Classical music's rising Latin American stars
Latin American conductors of classical music, along with opera singers, are making it big in an industry that has been mostly white and European since its beginnings.
Driving the news: Colombian Lina González-Granados was recently named the resident conductor for the Los Angeles Opera, becoming the first Latina to get a major conducting post in one of the biggest U.S. opera companies.
- She will make her LA debut in September. First, she’ll conduct “The Barber of Seville” at the Dallas Opera in a guest stint this weekend.
- Bass-baritone Valeriano Lanchas will join her as Dr. Bartolo, which will be “the first time two Latinos make a joint debut in a big U.S. opera house,” González-Granados told Axios Latino.
By the numbers: On average in the past decade, around 10% of musicians and 20% of conductors in U.S. orchestras were non-white, according to a League of American Orchestras report.
- Of those, 2.5% of musicians and almost 8% of conductors were of Latino origins.
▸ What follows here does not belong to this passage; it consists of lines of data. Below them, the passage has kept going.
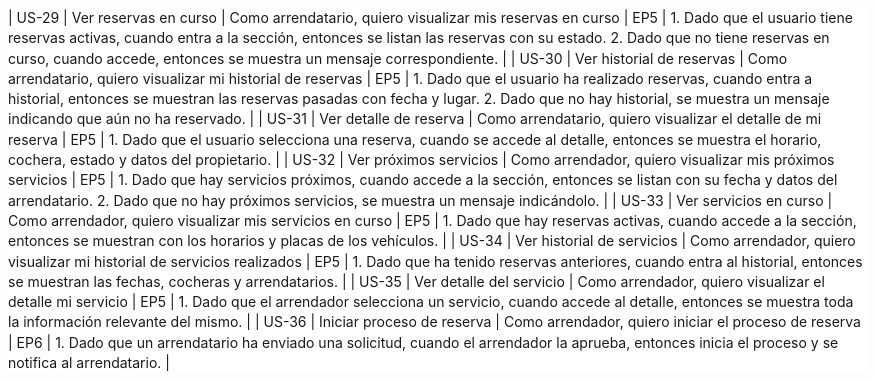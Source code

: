 | US-29           | Ver reservas en curso                        | Como arrendatario, quiero visualizar mis reservas en curso                                                                                                                      | EP5                       | 1. Dado que el usuario tiene reservas activas, cuando entra a la sección, entonces se listan las reservas con su estado. 2. Dado que no tiene reservas en curso, cuando accede, entonces se muestra un mensaje correspondiente.                                                                               |
| US-30           | Ver historial de reservas                    | Como arrendatario, quiero visualizar mi historial de reservas                                                                                                                   | EP5                       | 1. Dado que el usuario ha realizado reservas, cuando entra a historial, entonces se muestran las reservas pasadas con fecha y lugar. 2. Dado que no hay historial, se muestra un mensaje indicando que aún no ha reservado.                                                                                   |
| US-31           | Ver detalle de reserva                       | Como arrendatario, quiero visualizar el detalle de mi reserva                                                                                                                   | EP5                       | 1. Dado que el usuario selecciona una reserva, cuando se accede al detalle, entonces se muestra el horario, cochera, estado y datos del propietario.                                                                                                                                                          |
| US-32           | Ver próximos servicios                       | Como arrendador, quiero visualizar mis próximos servicios                                                                                                                       | EP5                       | 1. Dado que hay servicios próximos, cuando accede a la sección, entonces se listan con su fecha y datos del arrendatario. 2. Dado que no hay próximos servicios, se muestra un mensaje indicándolo.                                                                                                           |
| US-33           | Ver servicios en curso                       | Como arrendador, quiero visualizar mis servicios en curso                                                                                                                       | EP5                       | 1. Dado que hay reservas activas, cuando accede a la sección, entonces se muestran con los horarios y placas de los vehículos.                                                                                                                                                                                |
| US-34           | Ver historial de servicios                   | Como arrendador, quiero visualizar mi historial de servicios realizados                                                                                                         | EP5                       | 1. Dado que ha tenido reservas anteriores, cuando entra al historial, entonces se muestran las fechas, cocheras y arrendatarios.                                                                                                                                                                              |
| US-35           | Ver detalle del servicio                     | Como arrendador, quiero visualizar el detalle mi servicio                                                                                                                       | EP5                       | 1. Dado que el arrendador selecciona un servicio, cuando accede al detalle, entonces se muestra toda la información relevante del mismo.                                                                                                                                                                      |
| US-36           | Iniciar proceso de reserva                   | Como arrendador, quiero iniciar el proceso de reserva                                                                                                                           | EP6                       | 1. Dado que un arrendatario ha enviado una solicitud, cuando el arrendador la aprueba, entonces inicia el proceso y se notifica al arrendatario.                                                                                                                                                              |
What they’re saying: “There are and have been Latinos in classical music for a long time, but it’s such a competitive field and we’re up against 200 or 300 years of tradition, so of course it’s taken a while," González-Granados said. "But now you can see Latin Americans on huge, huge stages and little by little Latinos on smaller stages as well.”
- González-Granados is also a co-founder of the group Unitas Ensemble, which highlights concert music written by Latinos and Latin Americans.
Be smart: The small but increasing number of major conductors with Latino origins also includes Venezuelan megastar Gustavo Dudamel, San Francisco Philharmonic founder Jessica Bejarano, Cuban-American conductor/composer Odaline de la Martínez, Glenn Garrido at the Houston Latin American Philharmonic Orchestra and Mexican Alondra de la Parra.